### YOUR INSTRUCTIONS
Your answer should consist of every line from the records that holds the string "shows".

***** DATA SUPPLIED *****

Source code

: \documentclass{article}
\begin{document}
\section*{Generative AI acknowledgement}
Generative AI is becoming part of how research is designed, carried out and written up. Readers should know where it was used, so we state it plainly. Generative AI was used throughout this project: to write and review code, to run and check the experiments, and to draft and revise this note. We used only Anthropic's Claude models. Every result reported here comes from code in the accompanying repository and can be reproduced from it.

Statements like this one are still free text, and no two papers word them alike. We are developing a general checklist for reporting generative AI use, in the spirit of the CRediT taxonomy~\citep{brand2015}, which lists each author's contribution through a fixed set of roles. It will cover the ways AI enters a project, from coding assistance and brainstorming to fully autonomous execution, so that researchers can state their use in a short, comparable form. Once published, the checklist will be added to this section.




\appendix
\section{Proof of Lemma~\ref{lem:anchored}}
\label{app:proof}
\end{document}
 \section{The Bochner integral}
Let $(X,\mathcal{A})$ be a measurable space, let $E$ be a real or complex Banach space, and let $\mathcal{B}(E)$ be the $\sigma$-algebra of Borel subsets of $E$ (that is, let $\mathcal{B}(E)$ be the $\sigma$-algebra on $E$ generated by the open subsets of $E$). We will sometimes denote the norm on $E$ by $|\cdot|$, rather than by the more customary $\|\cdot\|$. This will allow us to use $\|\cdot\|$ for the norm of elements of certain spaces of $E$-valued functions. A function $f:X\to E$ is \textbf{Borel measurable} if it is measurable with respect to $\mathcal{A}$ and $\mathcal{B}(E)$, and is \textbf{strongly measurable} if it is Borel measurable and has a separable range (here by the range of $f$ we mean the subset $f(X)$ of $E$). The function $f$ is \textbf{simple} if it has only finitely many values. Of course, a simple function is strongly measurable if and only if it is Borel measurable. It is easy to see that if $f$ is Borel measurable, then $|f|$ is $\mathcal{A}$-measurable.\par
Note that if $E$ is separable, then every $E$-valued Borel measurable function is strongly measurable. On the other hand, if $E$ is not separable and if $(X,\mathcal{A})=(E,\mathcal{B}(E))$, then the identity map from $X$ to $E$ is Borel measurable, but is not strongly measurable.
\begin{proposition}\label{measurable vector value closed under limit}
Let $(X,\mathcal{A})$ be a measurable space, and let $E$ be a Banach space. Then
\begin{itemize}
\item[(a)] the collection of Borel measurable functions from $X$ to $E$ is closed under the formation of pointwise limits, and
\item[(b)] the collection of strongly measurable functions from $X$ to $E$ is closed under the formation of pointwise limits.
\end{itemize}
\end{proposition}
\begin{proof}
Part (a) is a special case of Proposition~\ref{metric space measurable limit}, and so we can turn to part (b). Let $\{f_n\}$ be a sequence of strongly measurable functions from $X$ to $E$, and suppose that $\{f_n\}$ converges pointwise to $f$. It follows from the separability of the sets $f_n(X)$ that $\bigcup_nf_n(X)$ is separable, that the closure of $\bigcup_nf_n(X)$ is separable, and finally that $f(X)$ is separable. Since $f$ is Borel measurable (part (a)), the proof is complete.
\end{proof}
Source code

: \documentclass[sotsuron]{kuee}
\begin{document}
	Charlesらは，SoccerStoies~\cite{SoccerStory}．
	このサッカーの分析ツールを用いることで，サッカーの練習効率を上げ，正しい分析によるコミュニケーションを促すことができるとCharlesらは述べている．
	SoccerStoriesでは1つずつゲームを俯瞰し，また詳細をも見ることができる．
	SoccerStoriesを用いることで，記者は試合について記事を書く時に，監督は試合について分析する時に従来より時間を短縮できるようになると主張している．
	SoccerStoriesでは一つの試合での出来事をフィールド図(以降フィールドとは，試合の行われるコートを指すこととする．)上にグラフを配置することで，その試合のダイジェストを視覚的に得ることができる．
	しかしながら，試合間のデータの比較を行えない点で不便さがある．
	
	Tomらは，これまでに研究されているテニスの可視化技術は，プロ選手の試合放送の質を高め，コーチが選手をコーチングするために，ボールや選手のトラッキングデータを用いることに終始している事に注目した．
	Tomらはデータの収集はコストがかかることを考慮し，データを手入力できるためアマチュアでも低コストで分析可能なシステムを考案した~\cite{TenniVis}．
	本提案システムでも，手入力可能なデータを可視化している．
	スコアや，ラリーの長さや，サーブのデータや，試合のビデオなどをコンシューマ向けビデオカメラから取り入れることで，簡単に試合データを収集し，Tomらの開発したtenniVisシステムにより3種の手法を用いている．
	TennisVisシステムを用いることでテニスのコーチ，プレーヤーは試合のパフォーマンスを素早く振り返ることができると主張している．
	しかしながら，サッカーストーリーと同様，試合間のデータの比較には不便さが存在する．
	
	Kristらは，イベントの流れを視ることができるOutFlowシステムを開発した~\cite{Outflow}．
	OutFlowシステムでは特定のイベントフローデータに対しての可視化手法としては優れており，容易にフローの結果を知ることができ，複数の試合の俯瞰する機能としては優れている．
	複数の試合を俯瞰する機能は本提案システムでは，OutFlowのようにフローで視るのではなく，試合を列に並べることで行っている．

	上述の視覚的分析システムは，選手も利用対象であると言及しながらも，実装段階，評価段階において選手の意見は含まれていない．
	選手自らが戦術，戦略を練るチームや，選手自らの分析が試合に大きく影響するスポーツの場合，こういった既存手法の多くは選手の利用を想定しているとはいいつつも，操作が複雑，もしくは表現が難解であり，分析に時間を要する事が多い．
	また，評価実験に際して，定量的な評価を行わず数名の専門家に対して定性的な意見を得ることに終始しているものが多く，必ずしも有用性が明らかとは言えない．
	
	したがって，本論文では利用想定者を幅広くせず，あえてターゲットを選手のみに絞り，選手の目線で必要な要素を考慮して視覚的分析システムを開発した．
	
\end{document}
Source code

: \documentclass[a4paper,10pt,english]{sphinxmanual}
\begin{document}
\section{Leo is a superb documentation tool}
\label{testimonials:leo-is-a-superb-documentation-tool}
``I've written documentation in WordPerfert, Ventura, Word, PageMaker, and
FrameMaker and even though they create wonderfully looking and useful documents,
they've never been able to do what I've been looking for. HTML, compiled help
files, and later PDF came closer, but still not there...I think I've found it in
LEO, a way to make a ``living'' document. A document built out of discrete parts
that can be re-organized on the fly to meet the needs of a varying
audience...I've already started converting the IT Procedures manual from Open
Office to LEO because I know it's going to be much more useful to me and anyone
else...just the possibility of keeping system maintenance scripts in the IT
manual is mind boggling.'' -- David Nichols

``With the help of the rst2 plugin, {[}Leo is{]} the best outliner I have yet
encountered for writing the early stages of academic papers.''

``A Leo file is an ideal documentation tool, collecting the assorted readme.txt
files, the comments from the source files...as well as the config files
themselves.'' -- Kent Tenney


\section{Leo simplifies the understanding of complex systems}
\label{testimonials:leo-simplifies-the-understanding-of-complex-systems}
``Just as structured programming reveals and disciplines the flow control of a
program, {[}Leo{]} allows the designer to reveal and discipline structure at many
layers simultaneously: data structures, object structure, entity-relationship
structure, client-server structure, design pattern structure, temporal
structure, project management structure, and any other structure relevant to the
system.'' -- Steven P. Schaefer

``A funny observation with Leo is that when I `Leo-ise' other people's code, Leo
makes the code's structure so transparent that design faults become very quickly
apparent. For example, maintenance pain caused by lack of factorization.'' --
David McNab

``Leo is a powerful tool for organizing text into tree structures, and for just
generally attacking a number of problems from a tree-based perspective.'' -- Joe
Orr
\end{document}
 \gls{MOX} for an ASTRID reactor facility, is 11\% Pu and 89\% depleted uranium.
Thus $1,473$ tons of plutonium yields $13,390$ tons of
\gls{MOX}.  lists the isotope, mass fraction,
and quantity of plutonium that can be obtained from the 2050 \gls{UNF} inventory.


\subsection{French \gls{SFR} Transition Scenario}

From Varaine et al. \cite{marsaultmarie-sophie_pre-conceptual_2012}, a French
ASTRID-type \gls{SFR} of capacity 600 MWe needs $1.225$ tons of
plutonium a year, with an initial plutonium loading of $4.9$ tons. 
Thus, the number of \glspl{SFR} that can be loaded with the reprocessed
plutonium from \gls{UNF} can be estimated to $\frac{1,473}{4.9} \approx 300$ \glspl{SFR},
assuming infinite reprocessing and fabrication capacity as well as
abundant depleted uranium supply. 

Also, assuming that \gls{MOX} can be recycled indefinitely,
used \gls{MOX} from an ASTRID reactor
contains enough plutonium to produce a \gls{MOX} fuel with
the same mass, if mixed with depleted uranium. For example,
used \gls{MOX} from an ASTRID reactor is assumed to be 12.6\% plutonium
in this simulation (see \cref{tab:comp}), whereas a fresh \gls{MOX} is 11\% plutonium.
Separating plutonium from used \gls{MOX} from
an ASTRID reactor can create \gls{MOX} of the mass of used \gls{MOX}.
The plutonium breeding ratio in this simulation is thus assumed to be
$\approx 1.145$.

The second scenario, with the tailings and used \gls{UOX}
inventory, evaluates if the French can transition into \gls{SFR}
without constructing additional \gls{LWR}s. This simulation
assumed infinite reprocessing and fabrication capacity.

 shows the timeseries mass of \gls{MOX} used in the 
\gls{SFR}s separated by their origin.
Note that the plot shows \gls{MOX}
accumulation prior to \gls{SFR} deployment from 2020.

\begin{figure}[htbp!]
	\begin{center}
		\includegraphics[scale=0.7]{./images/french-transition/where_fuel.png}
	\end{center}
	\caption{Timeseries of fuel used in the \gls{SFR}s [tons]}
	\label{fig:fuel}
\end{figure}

*****

### EXPECTED ANSWER
 shows the timeseries mass of \gls{MOX} used in the 
Note that the plot shows \gls{MOX}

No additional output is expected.